Procuro um DATALOGGER e respectivo software, para poder ligar a minha estação DAVIS WEATHER WIZARD III, à internet e poder assim partilhar os dados com a comunidade.

Sendo um principiante nestas lides não tenho muitos conhecimentos sobre esta matéria nem sei se será possível encontrar estas coisas em segunda mão, algum colega que tenha uma estação similar e queira desfazer-se dos componentes, estou disposto a discutir preço, toda ajuda é bem-vinda.

Cumprimentos,
José Lopes


----------



## Daniel Vilão (27 Dez 2009 às 23:39)

lelo disse:


> Olá a todos,
> 
> Procuro um DATALOGGER e respectivo software, para poder ligar a minha estação DAVIS WEATHER WIZARD III, à internet e poder assim partilhar os dados com a comunidade.
> 
> ...



Olá,

Procura no ebay com o nome «Davis Instruments 7862 WeatherLink».

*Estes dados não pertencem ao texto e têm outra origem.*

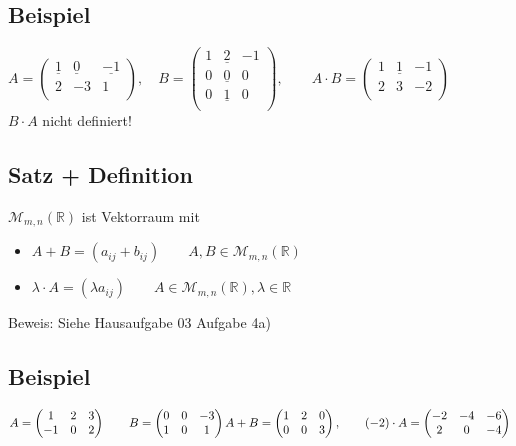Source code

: \documentclass[12pt,titlepage, pdf]{article}
\newcommand{\R}{\mathds{R}}
\newcommand{\uline}[1]{\underline{#1}}
\renewcommand{\>}{\rightarrow}
\renewcommand{\*}{\cdot}
\begin{document}
	\subsection{Beispiel}
	$A = \begin{pmatrix}
	\uline{1} &\uline{0} & \uline{-1}\\
	2 & -3 & 1\\
	\end{pmatrix},\quad B = \begin{pmatrix}
	1 & \uline{2} & -1 \\
	0 & \uline{0} & 0\\
	0 & \uline{1} & 0 \\
	\end{pmatrix}, \qquad
	A \cdot B = \begin{pmatrix}
	1 & \uline{1} & -1 \\
	2 & 3 & -2 \\
	\end{pmatrix}$\\
	$B\cdot A$ nicht definiert!
	\subsection{Satz + Definition}
	$\mathcal{M}_{m,n}(\R)$ ist Vektorraum mit 
	\begin{itemize}
		\item $A + B = (a_{ij} + b_{ij}) \qquad A,B \in \mathcal{M}_{m,n}(\R)$
		\item $\lambda \cdot A = (\lambda a_{ij})\qquad A \in \mathcal{M}_{m,n}(\R), \lambda \in \R$
	\end{itemize}
	Beweis: Siehe Hausaufgabe 03 Aufgabe 4a)
	\subsection{Beispiel}
	$A = \begin{pmatrix}
	1 & 2 & 3 \\
	-1 & 0 & 2 \\
	\end{pmatrix}\qquad B = \begin{pmatrix}
	0& 0& -3 \\
	1&0&1 \\
	\end{pmatrix} \\
	A + B = \begin{pmatrix}
	1 & 2 & 0 \\
	0 & 0 & 3 \\
	\end{pmatrix}, \qquad (-2) \cdot A = \begin{pmatrix}
	-2 & -4 & -6 \\
	2 & 0 & -4 \\
	\end{pmatrix}$
\end{document}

Este é o datalogger de que precisas. É difícil arrajares usado, pelo menos por aqui.

(Para Weather Wizard III, Monitor II e Perception)


----------



## ct1bxx_wx (28 Dez 2009 às 14:49)

Olá Lopes,


Gostei de ver que já está inscrito no forum.
Junto envio um link do manual da sua estação.

http://www.weathershop.com/Manuals/7425_wizard3.pdf

Cumprimentos
Manuel Fernando


----------